O caso suscitou inúmeras reações e também chegou ao conhecimento das Nações Unidas, dado que os militares terão aproveitado a sua prestação em missões da ONU na República Centro-Africana.
O que é que a justiça está a investigar?
Um alegado esquema de tráfico de diamantes, ouro e droga, num esquema montado por militares portugueses que estiveram na República Centro-Africana em serviço nas missões de manutenção de paz das Nações Unidas.
Seria fácil para os militares trazerem esses materiais?
Seria relativamente fácil, porque os voos militares não eram fiscalizados e o tráfico seria feito nas malas dos próprios militares. Ao que se julga, os militares terão estabelecido contactos com elementos de grupos armados que controlam zonas mineiras da República Centro-Africana, onde são extraídos os chamados diamantes de sangue, por serem justamente obtidos em zonas de guerra.
Eram introduzidos em Portugal e depois seguiam de carro para Antuérpia, na Bélgica, considerada a capital mundial do comércio de diamantes. O pagamento era depois convertido em criptomoedas (moedas virtuais) para que não fosse detetado pelas autoridades, ou seja, uma forma de branqueamento de capitais.
Quantas pessoas foram detidas?
Até agora 10, quase todos com ligações diretas aos Comandos, militares e ex-militares, e que devem começar esta terça-feira a ser interrogados pelo juiz Carlos Alexandre. A operação envolveu 100 buscas de norte a sul do país, 95 domiciliárias e cinco não domiciliárias.
E esses 10 detidos serão todos os envolvidos no esquema?
Não. A imprensa desta terça-feira refere que 40 empresas (algumas de fachada) e cerca de 70 pessoas estarão envolvidas. Algumas dos envolvidos emprestaram as contas bancárias para que o dinheiro pudesse ser dissimulado. A investigação acredita que terão sido movimentados dessa forma cerca de um milhão e meio de euros, mas segundo a TVI, o montante total envolvido neste negócio seria muito superior, na ordem dos 500 milhões euros.
Quando é que esta rede foi descoberta?
A primeira denúncia sobre este esquema data de dezembro de 2019, esclareceu a tutela. O ministro da Defesa garantiu também que comunicou as suspeitas às Nações Unidas nos primeiros meses de 2020. Feita a denúncia, o caso foi também reportado à Polícia Judiciária Militar que, por sua vez, comunicou ao Ministério Público. Foi depois o Ministério Público que depois decidiu que a entidade responsável pela investigação seria a Polícia Judiciária.
Quem denunciou o caso?
Segundo o jornal “Público”, foi um intérprete da missão a quem Paulo Nazaré, principal arguido do caso, terá prometido 20% dos dividendos de um negócio de diamantes.

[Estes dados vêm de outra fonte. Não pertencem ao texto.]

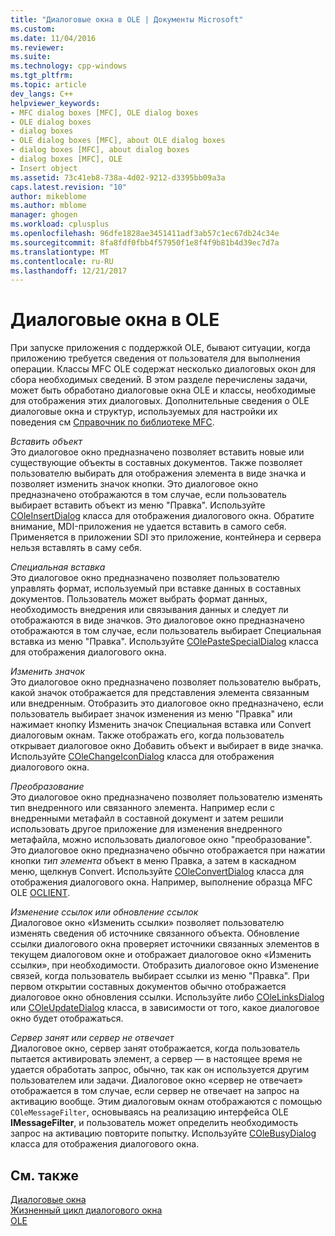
 ```yaml
---
title: "Диалоговые окна в OLE | Документы Microsoft"
ms.custom: 
ms.date: 11/04/2016
ms.reviewer: 
ms.suite: 
ms.technology: cpp-windows
ms.tgt_pltfrm: 
ms.topic: article
dev_langs: C++
helpviewer_keywords:
- MFC dialog boxes [MFC], OLE dialog boxes
- OLE dialog boxes
- dialog boxes
- OLE dialog boxes [MFC], about OLE dialog boxes
- dialog boxes [MFC], about dialog boxes
- dialog boxes [MFC], OLE
- Insert object
ms.assetid: 73c41eb8-738a-4d02-9212-d3395bb09a3a
caps.latest.revision: "10"
author: mikeblome
ms.author: mblome
manager: ghogen
ms.workload: cplusplus
ms.openlocfilehash: 96dfe1828ae3451411adf3ab57c1ec67db24c34e
ms.sourcegitcommit: 8fa8fdf0fbb4f57950f1e8f4f9b81b4d39ec7d7a
ms.translationtype: MT
ms.contentlocale: ru-RU
ms.lasthandoff: 12/21/2017
---
```

# <a name="dialog-boxes-in-ole"></a>Диалоговые окна в OLE
При запуске приложения с поддержкой OLE, бывают ситуации, когда приложению требуется сведения от пользователя для выполнения операции. Классы MFC OLE содержат несколько диалоговых окон для сбора необходимых сведений. В этом разделе перечислены задачи, может быть обработано диалоговые окна OLE и классы, необходимые для отображения этих диалоговых. Дополнительные сведения о OLE диалоговые окна и структур, используемых для настройки их поведения см [Справочник по библиотеке MFC](../mfc/mfc-desktop-applications.md).  
  
 *Вставить объект*  
 Это диалоговое окно предназначено позволяет вставить новые или существующие объекты в составных документов. Также позволяет пользователю выбирать для отображения элемента в виде значка и позволяет изменить значок кнопки. Это диалоговое окно предназначено отображаются в том случае, если пользователь выбирает вставить объект из меню "Правка". Используйте [COleInsertDialog](../mfc/reference/coleinsertdialog-class.md) класса для отображения диалогового окна. Обратите внимание, MDI-приложения не удается вставить в самого себя. Применяется в приложении SDI это приложение, контейнера и сервера нельзя вставлять в саму себя.  
  
 *Специальная вставка*  
 Это диалоговое окно предназначено позволяет пользователю управлять формат, используемый при вставке данных в составных документов. Пользователь может выбрать формат данных, необходимость внедрения или связывания данных и следует ли отображаются в виде значков. Это диалоговое окно предназначено отображаются в том случае, если пользователь выбирает Специальная вставка из меню "Правка". Используйте [COlePasteSpecialDialog](../mfc/reference/colepastespecialdialog-class.md) класса для отображения диалогового окна.  
  
 *Изменить значок*  
 Это диалоговое окно предназначено позволяет пользователю выбрать, какой значок отображается для представления элемента связанным или внедренным. Отобразить это диалоговое окно предназначено, если пользователь выбирает значок изменения из меню "Правка" или нажимает кнопку Изменить значок Специальная вставка или Convert диалоговым окнам. Также отображать его, когда пользователь открывает диалоговое окно Добавить объект и выбирает в виде значка. Используйте [COleChangeIconDialog](../mfc/reference/colechangeicondialog-class.md) класса для отображения диалогового окна.  
  
 *Преобразование*  
 Это диалоговое окно предназначено позволяет пользователю изменять тип внедренного или связанного элемента. Например если с внедренными метафайл в составной документ и затем решили использовать другое приложение для изменения внедренного метафайла, можно использовать диалоговое окно "преобразование". Это диалоговое окно предназначено обычно отображается при нажатии кнопки *тип элемента* объект в меню Правка, а затем в каскадном меню, щелкнув Convert. Используйте [COleConvertDialog](../mfc/reference/coleconvertdialog-class.md) класса для отображения диалогового окна. Например, выполнение образца MFC OLE [OCLIENT](../visual-cpp-samples.md).  
  
 *Изменение ссылок или обновление ссылок*  
 Диалоговое окно «Изменить ссылки» позволяет пользователю изменять сведения об источнике связанного объекта. Обновление ссылки диалогового окна проверяет источники связанных элементов в текущем диалоговом окне и отображает диалоговое окно «Изменить ссылки», при необходимости. Отобразить диалоговое окно Изменение связей, когда пользователь выбирает ссылки из меню "Правка". При первом открытии составных документов обычно отображается диалоговое окно обновления ссылки. Используйте либо [COleLinksDialog](../mfc/reference/colelinksdialog-class.md) или [COleUpdateDialog](../mfc/reference/coleupdatedialog-class.md) класса, в зависимости от того, какое диалоговое окно будет отображаться.  
  
 *Сервер занят или сервер не отвечает*  
 Диалоговое окно, сервер занят отображается, когда пользователь пытается активировать элемент, а сервер — в настоящее время не удается обработать запрос, обычно, так как он используется другим пользователем или задачи. Диалоговое окно «сервер не отвечает» отображается в том случае, если сервер не отвечает на запрос на активацию вообще. Этим диалоговым окнам отображаются с помощью `COleMessageFilter`, основываясь на реализацию интерфейса OLE **IMessageFilter**, и пользователь может определить необходимость запрос на активацию повторите попытку. Используйте [COleBusyDialog](../mfc/reference/colebusydialog-class.md) класса для отображения диалогового окна.  
  
## <a name="see-also"></a>См. также  
 [Диалоговые окна](../mfc/dialog-boxes.md)   
 [Жизненный цикл диалогового окна](../mfc/life-cycle-of-a-dialog-box.md)   
 [OLE](../mfc/ole-in-mfc.md)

Paulo Nazaré, que deixou as Forças Armadas em 2018, não foi apanhado pela polícia e, ao que se sabe, estará a viver em África.

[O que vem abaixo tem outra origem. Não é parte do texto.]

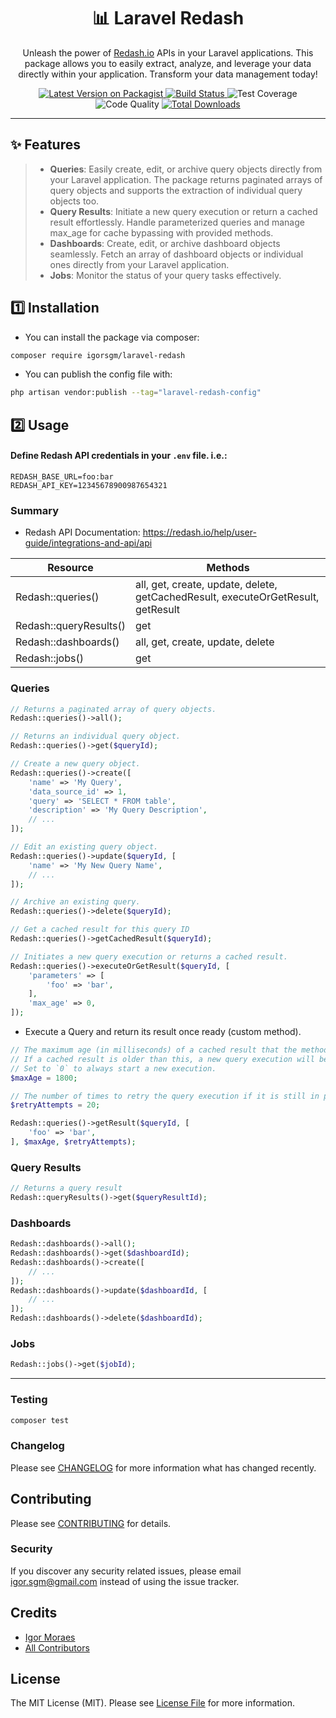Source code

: <h1 align="center">📊 Laravel Redash</h1>

<p align="center">Unleash the power of <a title="Redash" href="https://redash.io/" target="_blank">Redash.io</a> APIs in your Laravel applications. This package allows you to easily extract, analyze, and leverage your data directly within your application. Transform your data management today!</p>

<p align="center">
    <a href="https://packagist.org/packages/igorsgm/laravel-redash">
        <img src="https://img.shields.io/packagist/v/igorsgm/laravel-redash.svg?style=flat-square" alt="Latest Version on Packagist">
    </a>
    <a href="https://github.com/igorsgm/laravel-redash/actions/workflows/main.yml/badge.svg">
        <img src="https://img.shields.io/github/actions/workflow/status/igorsgm/laravel-redash/main.yml?style=flat-square" alt="Build Status">
    </a>
    <img src="https://img.shields.io/scrutinizer/coverage/g/igorsgm/laravel-redash/main?style=flat-square" alt="Test Coverage">
    <img src="https://img.shields.io/scrutinizer/quality/g/igorsgm/laravel-redash/main?style=flat-square" alt="Code Quality">
    <a href="https://packagist.org/packages/igorsgm/laravel-redash">
        <img src="https://img.shields.io/packagist/dt/igorsgm/laravel-redash.svg?style=flat-square" alt="Total Downloads">
    </a>
</p>

<hr/>

## ✨ Features

> - **Queries**: Easily create, edit, or archive query objects directly from your Laravel application. The package returns paginated arrays of query objects and supports the extraction of individual query objects too.
> - **Query Results**: Initiate a new query execution or return a cached result effortlessly. Handle parameterized queries and manage max_age for cache bypassing with provided methods.
> - **Dashboards**: Create, edit, or archive dashboard objects seamlessly. Fetch an array of dashboard objects or individual ones directly from your Laravel application.
> - **Jobs**: Monitor the status of your query tasks effectively.

## 1️⃣ Installation

- You can install the package via composer:
```bash
composer require igorsgm/laravel-redash
```

- You can publish the config file with:
```bash
php artisan vendor:publish --tag="laravel-redash-config"
```

## 2️⃣ Usage
#### Define Redash API credentials in your `.env` file. i.e.:

```
REDASH_BASE_URL=foo:bar
REDASH_API_KEY=12345678900987654321
```

### Summary
- Redash API Documentation: https://redash.io/help/user-guide/integrations-and-api/api


| Resource               | Methods                                                                           |
|------------------------|-----------------------------------------------------------------------------------|
| Redash::queries()      | all, get, create, update, delete, getCachedResult, executeOrGetResult, getResult  |
| Redash::queryResults() | get                                                                               |
| Redash::dashboards()   | all, get, create, update, delete                                                  |
| Redash::jobs()         | get                                                                               |

### Queries
```php
// Returns a paginated array of query objects.
Redash::queries()->all();

// Returns an individual query object.
Redash::queries()->get($queryId);

// Create a new query object.
Redash::queries()->create([
    'name' => 'My Query',
    'data_source_id' => 1,
    'query' => 'SELECT * FROM table',
    'description' => 'My Query Description',
    // ...
]);

// Edit an existing query object.
Redash::queries()->update($queryId, [
    'name' => 'My New Query Name',
    // ...
]);

// Archive an existing query.
Redash::queries()->delete($queryId);

// Get a cached result for this query ID
Redash::queries()->getCachedResult($queryId);

// Initiates a new query execution or returns a cached result.
Redash::queries()->executeOrGetResult($queryId, [
    'parameters' => [
        'foo' => 'bar',
    ],
    'max_age' => 0,
]);
```
- Execute a Query and return its result once ready (custom method).
```php
// The maximum age (in milliseconds) of a cached result that the method should return.
// If a cached result is older than this, a new query execution will begin.
// Set to `0` to always start a new execution.
$maxAge = 1800;

// The number of times to retry the query execution if it is still in progress.
$retryAttempts = 20;

Redash::queries()->getResult($queryId, [
    'foo' => 'bar',
], $maxAge, $retryAttempts);
```
### Query Results

```php
// Returns a query result
Redash::queryResults()->get($queryResultId);
```

### Dashboards

```php
Redash::dashboards()->all();
Redash::dashboards()->get($dashboardId);
Redash::dashboards()->create([
    // ...
]);
Redash::dashboards()->update($dashboardId, [
    // ...
]);
Redash::dashboards()->delete($dashboardId);
```

### Jobs

```php
Redash::jobs()->get($jobId);
```

___
### Testing

```bash
composer test
```

### Changelog

Please see [CHANGELOG](CHANGELOG.md) for more information what has changed recently.

## Contributing

Please see [CONTRIBUTING](CONTRIBUTING.md) for details.

### Security

If you discover any security related issues, please email igor.sgm@gmail.com instead of using the issue tracker.

## Credits

- [Igor Moraes](https://github.com/igorsgm)
- [All Contributors](../../contributors)

## License

The MIT License (MIT). Please see [License File](LICENSE.md) for more information.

E o Presidente da República, comandante supremo das Forças Armadas, sabia do caso?
Há dúvidas sobre se o Presidente da República foi atempadamente informado, porque segundo Marcelo Rebelo de Sousa, que está de visita a Cabo Verde, mesmo sendo comandante supremo das forças armadas não soube de pormenores, porque a investigação desta operação "Miríade" decorreu “sob sigilo" durante estas quase dois anos e culminou ontem nas buscas desencadeadas em vários pontos do país.

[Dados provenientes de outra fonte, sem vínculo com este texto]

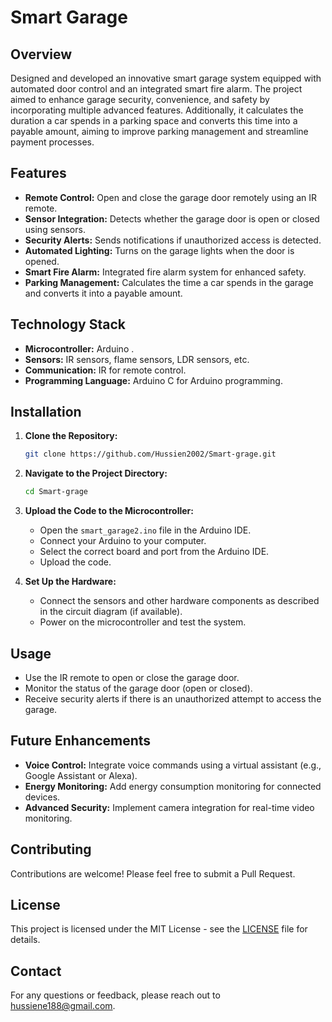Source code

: # Smart Garage

## Overview

Designed and developed an innovative smart garage system equipped with automated door control and an integrated smart fire alarm. The project aimed to enhance garage security, convenience, and safety by incorporating multiple advanced features. Additionally, it calculates the duration a car spends in a parking space and converts this time into a payable amount, aiming to improve parking management and streamline payment processes.
## Features

- **Remote Control:** Open and close the garage door remotely using an IR remote.
- **Sensor Integration:** Detects whether the garage door is open or closed using sensors.
- **Security Alerts:** Sends notifications if unauthorized access is detected.
- **Automated Lighting:** Turns on the garage lights when the door is opened.
- **Smart Fire Alarm:** Integrated fire alarm system for enhanced safety.
- **Parking Management:** Calculates the time a car spends in the garage and converts it into a payable amount.

## Technology Stack

- **Microcontroller:** Arduino .
- **Sensors:** IR sensors, flame sensors, LDR sensors, etc.
- **Communication:** IR for remote control.
- **Programming Language:** Arduino C for Arduino programming.

## Installation

1. **Clone the Repository:**
   ```bash
   git clone https://github.com/Hussien2002/Smart-grage.git
   ```

2. **Navigate to the Project Directory:**
   ```bash
   cd Smart-grage
   ```

3. **Upload the Code to the Microcontroller:**
   - Open the `smart_garage2.ino` file in the Arduino IDE.
   - Connect your Arduino to your computer.
   - Select the correct board and port from the Arduino IDE.
   - Upload the code.

4. **Set Up the Hardware:**
   - Connect the sensors and other hardware components as described in the circuit diagram (if available).
   - Power on the microcontroller and test the system.

## Usage

- Use the IR remote to open or close the garage door.
- Monitor the status of the garage door (open or closed).
- Receive security alerts if there is an unauthorized attempt to access the garage.

## Future Enhancements

- **Voice Control:** Integrate voice commands using a virtual assistant (e.g., Google Assistant or Alexa).
- **Energy Monitoring:** Add energy consumption monitoring for connected devices.
- **Advanced Security:** Implement camera integration for real-time video monitoring.

## Contributing

Contributions are welcome! Please feel free to submit a Pull Request.

## License

This project is licensed under the MIT License - see the [LICENSE](LICENSE) file for details.

## Contact

For any questions or feedback, please reach out to [hussiene188@gmail.com](mailto:your-email@example.com).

Além de denunciar o caso, as Forças Armadas fizeram mais alguma coisa?
Sim, reforçaram os procedimentos de controlo e verificação à chegada dos militares que vinham da Força Nacional Destacada na República Centro-Africana, bem como as suas cargas.
E porque é que esta operação se chama Miríade?
Não foi explicado, mas uma vez que “miríade” significa um grande número é de supor que tenha a ver com os montantes envolvidos e com o elevado número de pessoas implicadas e de estratégias usadas nesta rede criminosa.